TEJ SINGH Vs. MUNICIPAL COMMITTEE, AMBALA CITY

Decided On March 27, 1986
TEJ SINGH Appellant
V/S
Municipal Committee, Ambala City Respondents

JUDGEMENT

(1.) The Plaintiff -Appellants Tej Singh and Arjan Singh are running fodder machine stall in Anaj Mandi, Ambala City, in stall No. 1659. The site underneath the stall belongs to the Municipal Committee, Ambala City, the Defendant -Respondent. The Plaintiffs alleged that they erected a temporary stall in the year 1954 after getting the site on rent from the Defendant at Rs. 15/ - per month. On 10.5.1971 an official of the Defendant came to the stall and asked them to vacate the same within 2/3 days otherwise the stall would be got vacated with police help. The Plaintiffs filed the instant suit for permanent injunction restraining the Defendant from ejecting them from the said stall alleging that they being the tenants could not be thrown out of the stall without due process of law and without service of prior notice on them before taking out any ejectment proceedings, styling the demand of the Defendant to vacate the stall as illegal and unjustified. The Defendant in its written statement contested the suit. It was alleged that the site in dispute was never given to the Plaintiffs on rent at Rs. 15/ - per month. It was averred that the Plaintiffs had entered into an unauthorised possession of the site which vested in Defendant. After the matter came to its notice and the Defendant proposed to take action, the Plaintiff applied that the site be given to them on tehbazari. On that application it passed resolution No. 16 dated 22.3.1955 in which it was resolved that recovery of the amount for the previous occupation at the rate of Rs. 15/ - per month be made but they should be dispossessed of the site in dispute. It was further resolved through resolution No. 60 dated 16.5.1959 to take out proceedings for the eviction of the Plaintiffs. The suit was dismissed by the learned Sub Judge Second Class, Ambala Cantt. vide judgment and decree dated 15.6.1974. An appeal filed by the Plaintiffs also failed and the same was dismissed by the learned Senior Sub Judge exercising enhanced appellate powers, Ambala, vide judgment and decree dated 27.8.1977. This is how the Plaintiffs filed the present regular second appeal in this Court.

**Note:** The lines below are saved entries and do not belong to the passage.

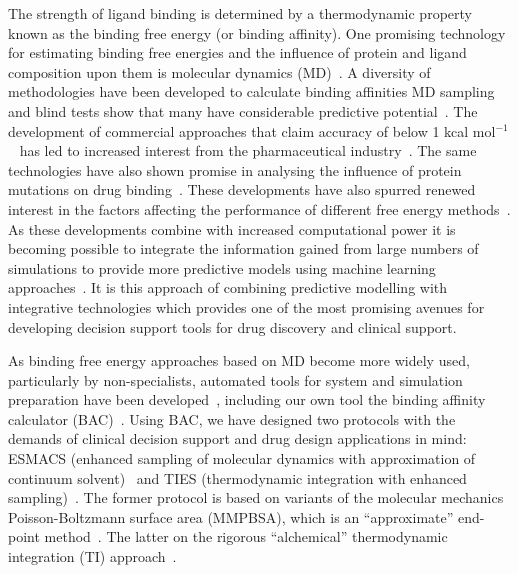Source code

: The strength of ligand binding is determined by a thermodynamic property known
as the binding free energy (or binding affinity). 
One promising technology for
estimating binding free energies and the influence of protein and ligand
composition upon them is molecular dynamics (MD)~\cite{Karplus2005}. 
A diversity of methodologies have been developed to calculate binding affinities
MD sampling~\cite{Mobley2012} and blind tests show that many have considerable
predictive potential~\cite{Mey2017, Yin2017}.
The development of commercial approaches that claim accuracy of below 1 
kcal mol$^{-1}$~\cite{Wang2015} has led to increased interest from the 
pharmaceutical industry~\cite{Ganesan2017}.
The same technologies have also shown promise in analysing the influence of 
protein mutations on drug binding~\cite{Mondal2016, Bunney2015}.
These developments have also spurred renewed interest in the factors affecting 
the performance of different free energy 
methods~\cite{Aldeghi2017, Cappel2016, Ruiter2016}.
As these developments combine with increased computational power it is becoming 
possible to integrate the information gained from large numbers of simulations 
to provide more predictive models using machine learning approaches~\cite{Ash2017}.
It is this approach of combining predictive modelling with integrative technologies 
which provides one of the most promising avenues for developing decision support 
tools for drug discovery and clinical support.

As binding free energy approaches based on MD become more widely used, particularly by 
non-specialists, automated tools for system and simulation preparation 
have been developed~\cite{Gapsys2015, Doerr2016, Rizzi}, including our own tool 
the binding affinity calculator (BAC)~\cite{Sadiq2008}.
Using BAC, we have designed two protocols
with the demands of clinical decision support and drug design applications in
mind: ESMACS (enhanced sampling of molecular dynamics with approximation of
continuum solvent)~\cite{Wan2017brd4} and TIES (thermodynamic integration with
enhanced sampling)~\cite{Bhati2017}. 
The former protocol is based on variants
of the molecular mechanics Poisson-Boltzmann surface area (MMPBSA), which is
an ``approximate'' end-point method~\cite{Massova1999}. 
The latter on the rigorous ``alchemical'' thermodynamic integration (TI)
approach~\cite{Straatsma1988}.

(2.) It may be mentioned that during the pendency of this appeal Tej Singh Plaintiff -Appellant died and his legal representatives were brought on record vide order dated 20.5.1983 in C. M. No. 1388 -C of 1983.

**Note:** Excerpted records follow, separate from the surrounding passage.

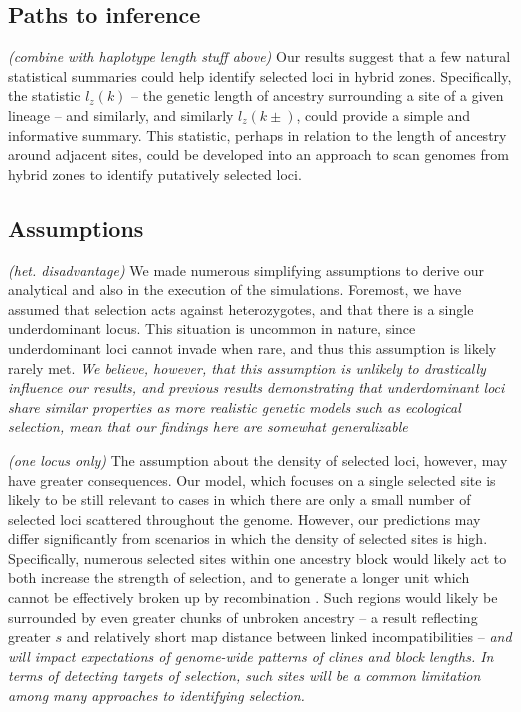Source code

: \documentclass[11pt,letterpaper]{article}
\newcommand{\alisa}[1]{{\em \color{red} #1}}
\newcommand{\plr}[1]{{\em \color{blue} #1}}
\begin{document}
\subsection*{Paths to inference}

\plr{(combine with haplotype length stuff above)}
Our results suggest that a few natural statistical summaries could help identify selected loci in hybrid zones. 
Specifically, the statistic $l_z(k)$ -- the genetic length of ancestry surrounding a site of a given lineage -- and similarly,  and similarly $l_z(k\pm)$, could provide a simple and informative summary. 
This statistic, perhaps in relation to the length of ancestry around adjacent sites, could be developed into an approach to scan genomes from hybrid zones to identify putatively selected loci. 

\subsection*{Assumptions}

\plr{(het. disadvantage)}
We made numerous simplifying assumptions to derive our analytical and also in the execution of the simulations. %
Foremost, we have assumed that selection acts against heterozygotes, and that there is a single underdominant locus. This situation is uncommon in nature, since underdominant loci cannot invade when rare, and thus this assumption is likely rarely met. \alisa{We believe, however, that this assumption is unlikely to drastically influence our results, and previous results demonstrating that underdominant loci share similar properties as more realistic genetic models such as ecological selection, mean that our findings here are somewhat generalizable} \citep{Barton1989, Barton1993}

\plr{(one locus only)}
The assumption about the density of selected loci, however, may have greater consequences. Our model, which focuses on a single selected site is likely to be still relevant to cases in which there are only a small number of selected loci scattered throughout the genome. However, our predictions may differ significantly from scenarios in which the density of selected sites is high. Specifically, numerous selected sites within one ancestry block would likely act to both  increase the strength of selection, and to generate a longer unit which cannot be effectively broken up by recombination   \citep{Barton1983,Kruuk1999}. Such regions would likely be surrounded by even greater chunks of unbroken ancestry -- a result reflecting  greater $s$ and relatively short map distance between linked incompatibilities -- \alisa{and will impact expectations of genome-wide patterns of clines and block lengths. In terms of detecting targets of selection, such sites will be a common limitation among many approaches to identifying selection.}
\end{document}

(3.) Both the learned Courts below have discarded the Appellants' claim that they are the tenants of the Respondent at Rs. 15/ - per month on the site in dispute. The learned Counsel for the Appellants reiterated this stand. He brought to my notice the receipts Exs. P. 1, P.2 and P.3 issued by an official of the Respondent by which the amount realised from them is styled as rent. He, therefore, contended that they were in occupation of the site as tenant under the Respondent and in no other capacity. Simply because the word 'rent' has been used in the receipt while collecting the amount from the Appellants on account of tehbazari, I do not think that it would constitute a tenancy. It is well known that for a municipal site given for use the Municipal Committee realises tehbazari. The stand of the Respondent that only tehbazari was collected and the Appellants were treated as unauthorised occupants of the site is fully borne out from the record I, therefore, find no force in this contention of the learned Counsel for the Appellants.